Why isn't there indentation for the array?

I found this at http://www.yaml.org/YAML_for_ruby.html#collections.

The dash in a sequence counts as indentation, so you can add a sequence inside of a mapping without needing spaces as indentation.

Trevor Boyd Smith
  • 18,164
  • 32
  • 127
  • 177
Sam Kong
  • 5,472
  • 8
  • 51
  • 87
  • apparently it does not need indentation when mapping a scalar to a sequence. – akonsu Jun 09 '13 at 21:54
  • 3
    Both are valid. I agree with you that they should not be. Even The Official YAML Web Site has both... https://yaml.org/ – nroose Mar 20 '19 at 22:38

3 Answers3

42

The short answer is that both are valid because they are unambiguous for the YAML parser. This fact was already pointed by the other answers, but allow me to add some gasoline to this discussion.

YAML uses indentation not only for aesthetics or readability, it has a crucial meaning when composing different data structures and nesting them:

# YAML:         # JSON equivalent:
---             # {
one:            #   "one": {
  two:          #     "two": null,
  three:        #     "three": null
                #   }
                # }
                
---             # {
one:            #   "one": {
  two:          #     "two": {
    three:      #       "three": null
                #     }
                #   }
                # }

As we can see, the simple addition of an indentation level before three changes its nesting level and removes the previous null value assignment we had for two.

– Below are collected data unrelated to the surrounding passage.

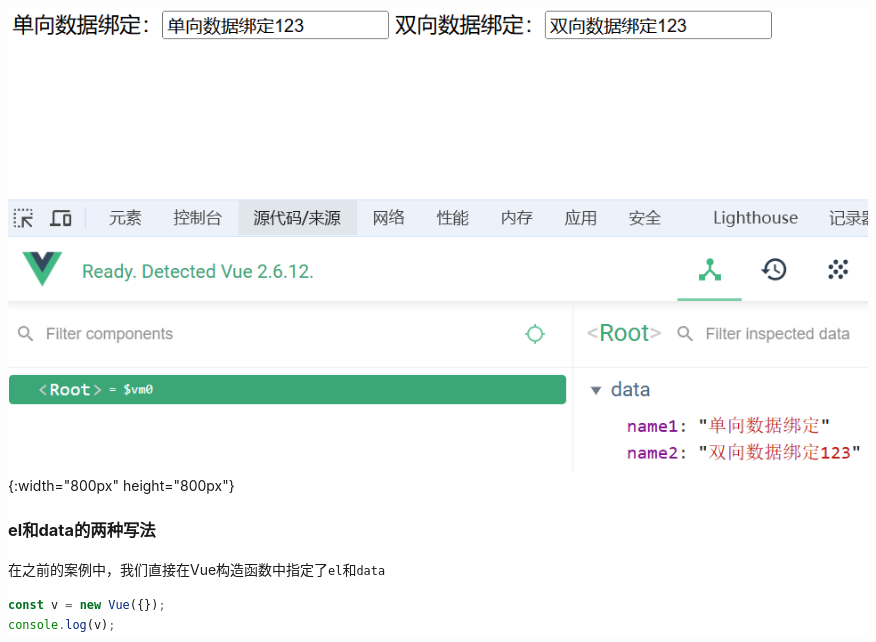 ![简介12](/upload/md-image/vue/简介12.png){:width="800px" height="800px"}

### el和data的两种写法

在之前的案例中，我们直接在Vue构造函数中指定了`el`和`data`

```js
const v = new Vue({});
console.log(v);
```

This behavior is, however, not consistent when it comes to lists, as they tolerate the removal of a level of indentation that we would naturally expect to occur (as anticipated by the OP), in order to reflect the correct nesting level of the items. It will still work the same way:

# YAML:         # JSON equivalent:
---             #
one:            #
  two:          #
    - foo       # {            
    - bar       #   "one": {   
                #     "two": [ 
                #       "foo", 
                #       "bar"  
                #     ]        
---             #   }          
one:            # }            
  two:          #
  - foo         #
  - bar         #

The second form above is somewhat unexpected and breaks with the idea that the indentation level is connected to nesting level, as it is very clear that both two (an object) and the nested list are written with the same indentation, but are placed at different nesting levels.

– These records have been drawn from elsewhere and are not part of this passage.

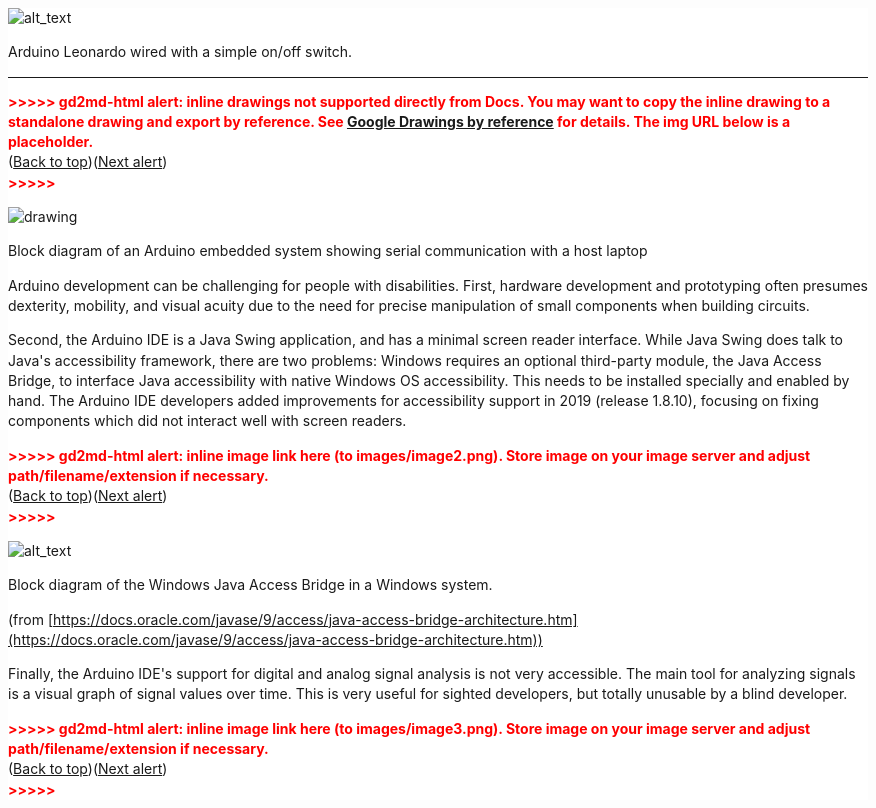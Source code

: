 
![alt_text](images/image1.png "image_tooltip")


Arduino Leonardo wired with a simple on/off switch.



---




<p id="gdcalert2" ><span style="color: red; font-weight: bold">>>>>>  gd2md-html alert: inline drawings not supported directly from Docs. You may want to copy the inline drawing to a standalone drawing and export by reference. See <a href="https://github.com/evbacher/gd2md-html/wiki/Google-Drawings-by-reference">Google Drawings by reference</a> for details. The img URL below is a placeholder. </span><br>(<a href="#">Back to top</a>)(<a href="#gdcalert3">Next alert</a>)<br><span style="color: red; font-weight: bold">>>>>> </span></p>


![drawing](https://docs.google.com/drawings/d/12345/export/png)

Block diagram of an Arduino embedded system showing serial communication with a host laptop

Arduino development can be challenging for people with disabilities.  First, hardware development and prototyping often presumes dexterity, mobility, and visual acuity due to the need for precise manipulation of small components when building circuits.  

Second, the Arduino IDE is a Java Swing application, and has a minimal screen reader interface.  While Java Swing does talk to Java's accessibility framework, there are two problems: Windows requires an optional third-party module, the Java Access Bridge, to interface Java accessibility with native Windows OS accessibility.  This needs to be installed specially and enabled by hand.   The Arduino IDE developers added improvements for accessibility support in 2019 (release 1.8.10), focusing on fixing components which did not interact well with screen readers.

 



<p id="gdcalert3" ><span style="color: red; font-weight: bold">>>>>>  gd2md-html alert: inline image link here (to images/image2.png). Store image on your image server and adjust path/filename/extension if necessary. </span><br>(<a href="#">Back to top</a>)(<a href="#gdcalert4">Next alert</a>)<br><span style="color: red; font-weight: bold">>>>>> </span></p>


![alt_text](images/image2.png "image_tooltip")


Block diagram of the Windows Java Access Bridge in a Windows system.

(from [https://docs.oracle.com/javase/9/access/java-access-bridge-architecture.htm](https://docs.oracle.com/javase/9/access/java-access-bridge-architecture.htm))

Finally, the Arduino IDE's support for digital and analog signal analysis is not very accessible.   The main tool for analyzing signals is a visual graph of signal values over time.  This is very useful for sighted developers, but totally unusable by a blind developer. 



<p id="gdcalert4" ><span style="color: red; font-weight: bold">>>>>>  gd2md-html alert: inline image link here (to images/image3.png). Store image on your image server and adjust path/filename/extension if necessary. </span><br>(<a href="#">Back to top</a>)(<a href="#gdcalert5">Next alert</a>)<br><span style="color: red; font-weight: bold">>>>>> </span></p>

What is even worse, it won't work all the times, but only when the list is placed immediately under an object key. Nesting lists inside other lists won't allow freely dropping a level of indentation because, obviously, would bring the nested elements to the parent list:

# YAML:         # JSON equivalent:
---             # {
one:            #   "one": {
  two:          #     "two": [
    -           #       null,
    -           #       [
      -         #         null,
      -         #         null
                #       ]
                #     ]
                #   }
                # }
                #
---             # {           
one:            #   "one": {  
  two:          #     "two": [
    -           #       null, 
    -           #       null, 
    -           #       null, 
    -           #       null  
                #     ]       
                #   }         
                # }         

I know, I know... Don't even start and say that the example above is a bit extreme and could be considered an edge case. They are perfectly valid data structures and prove my point. More complicated situations also happen when mixing objects and nested lists of objects, specially if they have a single key. Not only it may lead to errors in the data structure declaration, but also becomes extremely hard to read.

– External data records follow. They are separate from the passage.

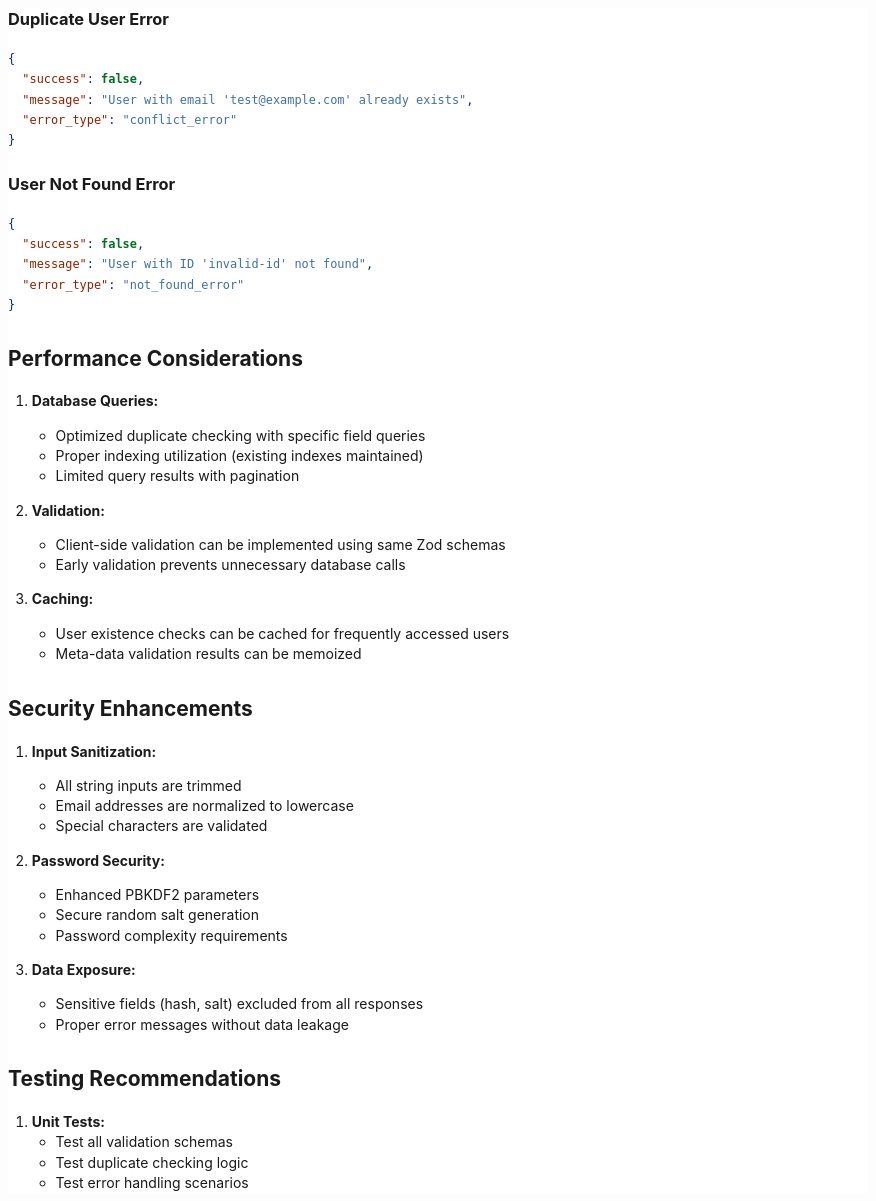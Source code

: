 ### Duplicate User Error
```json
{
  "success": false,
  "message": "User with email 'test@example.com' already exists",
  "error_type": "conflict_error"
}
```

### User Not Found Error
```json
{
  "success": false,
  "message": "User with ID 'invalid-id' not found",
  "error_type": "not_found_error"
}
```

## Performance Considerations

1. **Database Queries:**
   - Optimized duplicate checking with specific field queries
   - Proper indexing utilization (existing indexes maintained)
   - Limited query results with pagination

2. **Validation:**
   - Client-side validation can be implemented using same Zod schemas
   - Early validation prevents unnecessary database calls

3. **Caching:**
   - User existence checks can be cached for frequently accessed users
   - Meta-data validation results can be memoized

## Security Enhancements

1. **Input Sanitization:**
   - All string inputs are trimmed
   - Email addresses are normalized to lowercase
   - Special characters are validated

2. **Password Security:**
   - Enhanced PBKDF2 parameters
   - Secure random salt generation
   - Password complexity requirements

3. **Data Exposure:**
   - Sensitive fields (hash, salt) excluded from all responses
   - Proper error messages without data leakage

## Testing Recommendations

1. **Unit Tests:**
   - Test all validation schemas
   - Test duplicate checking logic
   - Test error handling scenarios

The following YAML documents are identical:

# YAML:             # JSON equivalent
---                 # 
one:                # {
  two:              #   "one": {
  - three: foo      #     "two": [
  - bar             #       {"three": "foo"},
  - four:           #       "bar",
    - baz           #       {
    five:           #         "four": ["baz"],
    - fizz          #         "five": ["fizz", "buzz"],
    - buzz          #         "six": null
    six:            #       }
  seven:            #     ],
                    #     "seven": null
---                 #   }
one:                # }
  two:              #      
    - three: foo    # 
    - bar           #
    - four:         #
        - baz       #
      five:         #
        - fizz      #
        - buzz      #
      six:          #
  seven:            #   

I don't know about you, but I find the second one much easier to read and follow, specially in a very large document. It's very easy to get lost in the first one, specially when losing the visibility of the beginning of a given object declaration. There is simply no clear connection between the indentation level and the nesting level.

Keeping the indentation level consistently connected to the nesting level is very important to improve readability. Allowing the suppression of an indentation level for lists as optional sometimes is something you have to be very careful about.

Victor Schröder
  • 6,738
  • 2
  • 42
  • 45
  • 4
    yaml indentation rule is very counter intuitive – Alan Jun 15 '22 at 14:21
  • 1
    It would be really helpful if you would add the JSON equivalent for the last example in the same way that you did for all the other examples. But yes I agree YAML sucks. – Neutrino Jul 14 '22 at 08:16
29

Both ways are valid, as far as I can tell:

require 'yaml'

YAML.load(%q{--- 
1:
- 1
- 2
- 3
})
# => {1=>[1, 2, 3]}

YAML.load(%q{--- 
1:
  - 1
  - 2
  - 3
})
# => {1=>[1, 2, 3]}

It's not clear why you think there should be spaces before the hyphens. If you think this is a violation of the spec, please explain how.

Why isn't there indentation for the array?

There's no need for indentation before the hyphens, and it's simpler not to add any.

Darshan Rivka Whittle
  • 32,989
  • 7
  • 91
  • 109
  • 57
    while there is no need for spaces I find it to be more readable – random-forest-cat Apr 05 '15 at 23:49
  • 1
    quite the opposite, when you have objects like kubernetes specs, the more indentations - the less readable it is, due to extra whitespace\scrolling\wrapping – 4c74356b41 Dec 04 '20 at 13:06
  • 9
    I dare to disagree. The suppression of an expected level of indentation for lists makes the document _much_ harder to read, mainly for big files such as k8s specs as you mentioned. Keeping the indentation in sync with nesting level is gold. – Victor Schröder Apr 22 '22 at 12:24
13

It's so you can do:

1: 
- 2: 3
  4: 5
- 6: 7
  8: 9
- 10
=> {1 => [{2 => 3, 4 => 5}, {6 => 7, 8 => 9}, 10]}

Basically, dashes delimit objects, and indentation denotes the "value" of the key-value pair.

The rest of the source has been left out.